▸ Dataset records
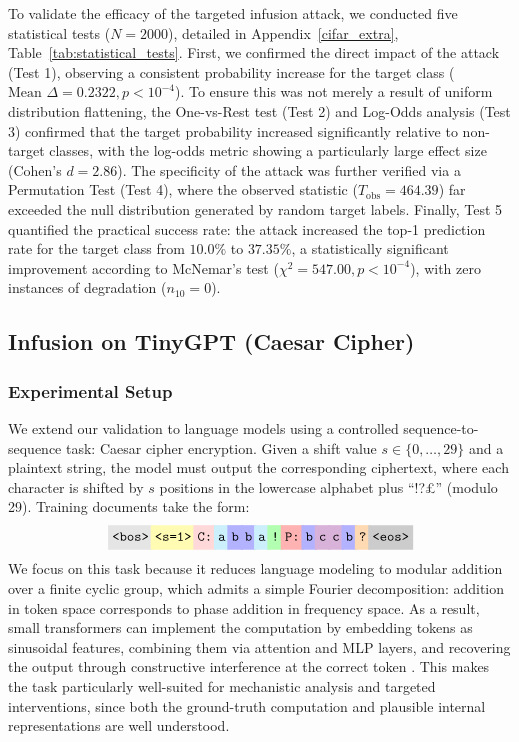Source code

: \documentclass{article}
\theoremstyle{plain}
\theoremstyle{definition}
\theoremstyle{remark}
\newcommand{\toknospace}[2]{%
  \colorbox{#1}{\texttt{\strut #2}}\!
}
\begin{document}
To validate the efficacy of the targeted infusion attack, we conducted five statistical tests ($N=2000$), detailed in Appendix~\ref{cifar_extra},   Table~\ref{tab:statistical_tests}. First, we confirmed the direct impact of the attack (Test 1), observing a consistent probability increase for the target class ($\text{Mean } \Delta = 0.2322, p < 10^{-4}$). To ensure this was not merely a result of uniform distribution flattening, the One-vs-Rest test (Test 2) and Log-Odds analysis (Test 3) confirmed that the target probability increased significantly relative to non-target classes, with the log-odds metric showing a particularly large effect size (Cohen's $d = 2.86$). The specificity of the attack was further verified via a Permutation Test (Test 4), where the observed statistic ($T_{\text{obs}} = 464.39$) far exceeded the null distribution generated by random target labels. Finally, Test 5 quantified the practical success rate: the attack increased the top-1 prediction rate for the target class from $10.0\%$ to $37.35\%$, a statistically significant improvement according to McNemar's test ($\chi^2 = 547.00, p < 10^{-4}$), with zero instances of degradation ($n_{10}=0$).




\subsection{Infusion on TinyGPT (Caesar Cipher)}

\subsubsection{Experimental Setup}

We extend our validation to language models using a controlled sequence-to-sequence task: Caesar cipher encryption. Given a shift value $s \in \{0, \ldots, 29\}$ and a plaintext string, the model must output the corresponding ciphertext, where each character is shifted by $s$ positions in the lowercase alphabet plus ``!?£'' (modulo 29). Training documents take the form:
\[
\toknospace{gray!20}{<bos>}
\toknospace{yellow!30}{<s=1>}
\toknospace{red!15}{C:}
\toknospace{cyan!20}{a}
\toknospace{blue!30}{b}
\toknospace{blue!30}{b}
\toknospace{cyan!20}{a}
\toknospace{green!30}{!}
\toknospace{red!30}{P:}
\toknospace{blue!30}{b}
\toknospace{violet!30}{c}
\toknospace{violet!30}{c}
\toknospace{blue!30}{b}
\toknospace{orange!30}{?}
\toknospace{gray!40}{<eos>}
\]
We focus on this task because it reduces language modeling to modular addition over a finite cyclic group, which admits a simple Fourier decomposition: addition in token space corresponds to phase addition in frequency space. As a result, small transformers can implement the computation by embedding tokens as sinusoidal features, combining them via attention and MLP layers, and recovering the output through constructive interference at the correct token \citep{nanda2023progress}. This makes the task particularly well-suited for mechanistic analysis and targeted interventions, since both the ground-truth computation and plausible internal representations are well understood.
\end{document}
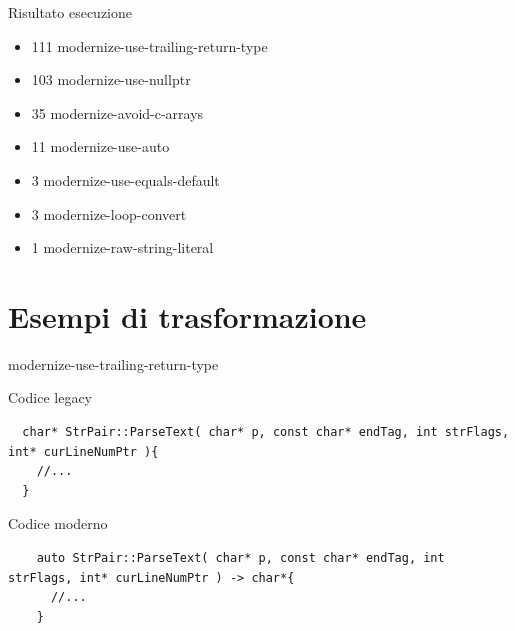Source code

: \documentclass[aspectratio=169]{beamer}
\begin{document}
\begin{frame}
  \begin{block}{Risultato esecuzione}
    \begin{itemize}
  \item 111 modernize-use-trailing-return-type
  \item 103 modernize-use-nullptr
  \item 35 modernize-avoid-c-arrays
  \item 11 modernize-use-auto
  \item 3 modernize-use-equals-default
  \item 3 modernize-loop-convert
  \item 1 modernize-raw-string-literal
  \end{itemize}
  \end{block}
\end{frame}


\section{Esempi di trasformazione}


\begin{frame}[fragile]{modernize-use-trailing-return-type}
  \begin{block}{Codice legacy}
  \begin{lstlisting}
  char* StrPair::ParseText( char* p, const char* endTag, int strFlags, int* curLineNumPtr ){
    //... 
  }

   \end{lstlisting}
 \end{block}

 \begin{block}{Codice moderno}
    \begin{lstlisting}
    auto StrPair::ParseText( char* p, const char* endTag, int strFlags, int* curLineNumPtr ) -> char*{
      //... 
    }

    \end{lstlisting}
  \end{block}
\end{frame}


\end{document}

▸ Exercise
Counting only lines that hold the word "documentclass", say how many there are in the listing above and add nothing.

▸ Solution for this task
2